HazyResearch / metal

Snorkel MeTaL: A framework for training models with multi-task weak supervision
Apache License 2.0
423 stars 79 forks source link

MMTL training accuracies swinging between two datasets #191

Closed Peter-Devine closed 5 years ago

Peter-Devine commented 5 years ago

I am currently using Snorkel MeTaL on two similar datasets with a shared BERT input layer and different linear heads. These two tasks are classification tasks that converge quickly using vanilla BERT by themselves. Upon examining accuracy across epochs, I can see that training and dev accuracy violently swings between being very good for dataset 1 and bad for dataset 2 to the opposite. It does not seem to be converging to some "happy medium" at present.

Any ideas/advice on how you overcame this in your RTE tests?

Thanks

bhancock8 commented 5 years ago

Hmm, hard to say without more information. It's possible that your batches are not randomly shuffled somehow (by default they should be). But if your model was seeing all batches of one task followed by all of the other, that could explain the oscillating effect you described. Have you also tried lowering the learning rate to see if that calms things down?
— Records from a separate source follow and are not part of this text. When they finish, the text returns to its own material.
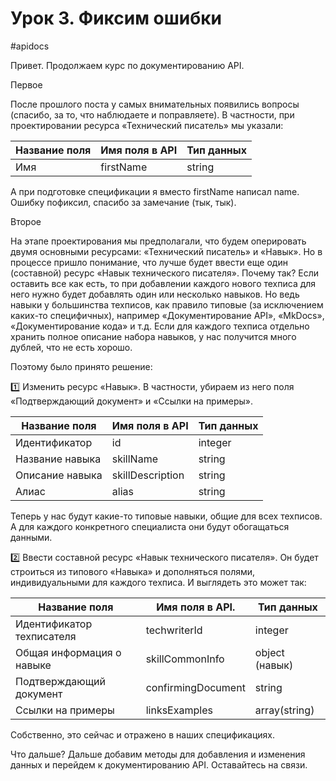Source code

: # Урок 3. Фиксим ошибки

#apidocs

Привет. 
Продолжаем курс по документированию API.

Первое

После прошлого поста у самых внимательных появились вопросы (спасибо, за то, что наблюдаете и поправляете).
В частности, при проектировании ресурса «Технический писатель» мы указали:

|Название поля|Имя поля в API|Тип данных|
|-------------|--------------|----------|
|Имя          |firstName     |string    |
А при подготовке спецификации я вместо firstName написал name. Ошибку пофиксил, спасибо за замечание (тык, тык).

Второе

На этапе проектирования мы предполагали, что будем оперировать двумя основными ресурсами: «Технический писатель» и «Навык». Но в процессе пришло понимание, что лучше будет ввести еще один (составной) ресурс «Навык технического писателя».
Почему так? Если оставить все как есть, то при добавлении каждого нового техписа для него нужно будет добавлять один или несколько навыков. Но ведь навыки у большинства техписов, как правило типовые (за исключением каких-то специфичных), например «Документирование API», «MkDocs», «Документирование кода» и т.д. Если для каждого техписа отдельно хранить полное описание набора навыков, у нас получится много дублей, что не есть хорошо.

Поэтому было принято решение:

1️⃣ Изменить ресурс «Навык». В частности, убираем из него поля «Подтверждающий документ» и «Ссылки на примеры».

|Название поля  |Имя поля в API  |Тип данных|
|---------------|----------------|----------|
|Идентификатор  |id              |integer   |
|Название навыка|skillName       |string    |
|Описание навыка|skillDescription|string    |
|Алиас          |alias           |string    |
Теперь у нас будут какие-то типовые навыки, общие для всех техписов.  А для каждого конкретного специалиста они будут обогащаться данными.

2️⃣ Ввести составной ресурс «Навык технического писателя».
Он будет строиться из типового «Навыка» и дополняться полями, индивидуальными для каждого техписа. И выглядеть это может так:
 
|Название поля            |Имя поля в API.   |Тип данных    |
|-------------------------|------------------|--------------|
|Идентификатор техписателя|techwriterId      |integer       |
|Общая информация о навыке|skillCommonInfo   |object (навык)|
|Подтверждающий документ  |confirmingDocument|string        |
|Ссылки на примеры        |linksExamples     |array(string) |
Собственно, это сейчас и отражено в наших спецификациях.

Что дальше? Дальше добавим методы для добавления и изменения данных и перейдем к документированию API. Оставайтесь на связи.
Peter-Devine commented 5 years ago

So I managed to fix this problem by changing the optimiser config to this:

optimizer_config = {
        "optimizer": "sgd",
        "optimizer_common": {"lr": 0.005},
        "sgd_config": {"momentum": 0.01},
    }

Which has meant that my datasets' dev accuracies both peak within a few epochs at a level that I would expect. I am currently under the assumption that this was a problem with my datasets, instead of with the implementation of the default Adam optimiser. I would recommend this fix to anyone else with this problem working on obscure datasets as it has worked well for me in this case.

bhancock8 commented 5 years ago

Thanks for sharing! Glad you got it working for your problem.